For details on how predicted frequencies are converted, refer to https://www.crisprindelphi.design/guide#single4.

Contact

maxwshen at mit.edu

License

Limited Copyright License for Research Use by Non-Profit and Government Institutions

BY DOWNLOADING THE CODE OR USING THE SERVICE AND/OR SOFTWARE APPLICATION ACCOMPANYING THIS LICENSE, YOU ARE CONSENTING TO BE BOUND BY ALL OF THE TERMS OF THIS LICENSE

“Copyright 2018. Massachusetts Institute of Technology, The Broad Institute, Harvard University and Brigham and Women's Hospital. All Rights Reserved.”

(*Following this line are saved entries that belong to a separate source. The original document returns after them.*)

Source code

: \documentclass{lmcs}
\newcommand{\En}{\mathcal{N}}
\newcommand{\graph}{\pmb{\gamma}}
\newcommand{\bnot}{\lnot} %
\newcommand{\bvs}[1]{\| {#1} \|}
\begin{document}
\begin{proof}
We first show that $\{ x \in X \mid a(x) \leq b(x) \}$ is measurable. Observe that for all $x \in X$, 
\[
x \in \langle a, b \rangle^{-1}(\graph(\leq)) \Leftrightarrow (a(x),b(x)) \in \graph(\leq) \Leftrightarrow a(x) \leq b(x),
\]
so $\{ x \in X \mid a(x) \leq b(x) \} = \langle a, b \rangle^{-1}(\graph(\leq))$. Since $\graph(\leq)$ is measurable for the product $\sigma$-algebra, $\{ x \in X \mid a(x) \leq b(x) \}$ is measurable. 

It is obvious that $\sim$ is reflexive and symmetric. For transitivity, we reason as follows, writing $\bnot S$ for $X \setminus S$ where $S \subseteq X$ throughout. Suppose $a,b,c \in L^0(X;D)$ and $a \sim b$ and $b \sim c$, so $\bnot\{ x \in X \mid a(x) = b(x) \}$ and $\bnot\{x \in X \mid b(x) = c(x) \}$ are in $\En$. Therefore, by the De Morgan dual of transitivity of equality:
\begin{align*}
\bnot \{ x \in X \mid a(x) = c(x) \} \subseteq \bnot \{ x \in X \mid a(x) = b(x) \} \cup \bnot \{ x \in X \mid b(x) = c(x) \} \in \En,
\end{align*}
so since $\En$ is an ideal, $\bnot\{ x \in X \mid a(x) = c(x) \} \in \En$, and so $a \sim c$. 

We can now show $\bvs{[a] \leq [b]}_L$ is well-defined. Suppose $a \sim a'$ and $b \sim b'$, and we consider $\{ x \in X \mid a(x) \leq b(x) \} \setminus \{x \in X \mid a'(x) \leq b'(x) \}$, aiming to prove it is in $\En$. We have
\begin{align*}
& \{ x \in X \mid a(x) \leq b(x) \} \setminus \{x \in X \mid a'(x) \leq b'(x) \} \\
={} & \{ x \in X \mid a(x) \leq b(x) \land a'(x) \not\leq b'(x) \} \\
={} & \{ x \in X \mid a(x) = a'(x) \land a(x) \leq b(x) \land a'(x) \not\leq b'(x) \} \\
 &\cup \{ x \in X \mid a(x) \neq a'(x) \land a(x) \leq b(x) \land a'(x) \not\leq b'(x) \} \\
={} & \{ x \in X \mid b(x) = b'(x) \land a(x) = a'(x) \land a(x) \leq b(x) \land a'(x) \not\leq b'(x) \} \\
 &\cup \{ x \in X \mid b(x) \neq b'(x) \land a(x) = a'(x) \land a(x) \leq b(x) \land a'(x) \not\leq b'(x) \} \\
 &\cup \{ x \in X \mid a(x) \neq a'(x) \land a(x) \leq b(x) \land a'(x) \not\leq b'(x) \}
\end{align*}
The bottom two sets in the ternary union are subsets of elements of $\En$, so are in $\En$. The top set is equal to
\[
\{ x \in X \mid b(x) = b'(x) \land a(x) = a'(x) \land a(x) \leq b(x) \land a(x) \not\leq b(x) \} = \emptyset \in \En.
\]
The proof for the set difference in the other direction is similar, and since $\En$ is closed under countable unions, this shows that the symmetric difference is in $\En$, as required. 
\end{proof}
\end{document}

The software is being provided as a service for research, educational, instructional and non-commercial purposes only. By generating a user account and/or submitting jobs to InDelphi you agree to the terms and conditions herein. You are an actively enrolled student, post-doctoral researcher, or faculty member at a degree-granting educational institution or US government research institution; and You will only use the InDelphi Software Application and/or Service for educational, instructional, and/or non-commercial research purposes; You understand that all results produced using the Code may only be used for non-commercial research and/or academic purposes; You understand that to obtain any right to use the Code for commercial purposes, or in the context of industrially sponsored research, You must enter into an appropriate, separate and direct license agreement with the Owners. You will not redistribute unmodified versions of the Code; You will redistribute modifications, if any, under the same terms as this license and only to non-profits and US government institutions; You must credit the authors of the Code: David K. Gifford, Jonathan Yee-Ting Hsu and Max Walt Shen and cite Predictable and precise template-free editing of pathogenic mutations by CRISPR-Cas9 nuclease", Nature, 2018, doi:10.1038/s41586-018-0686-x; and You understand that neither the names of the Owners nor the names of the authors may be used to endorse or promote products derived from this software without specific prior written permission.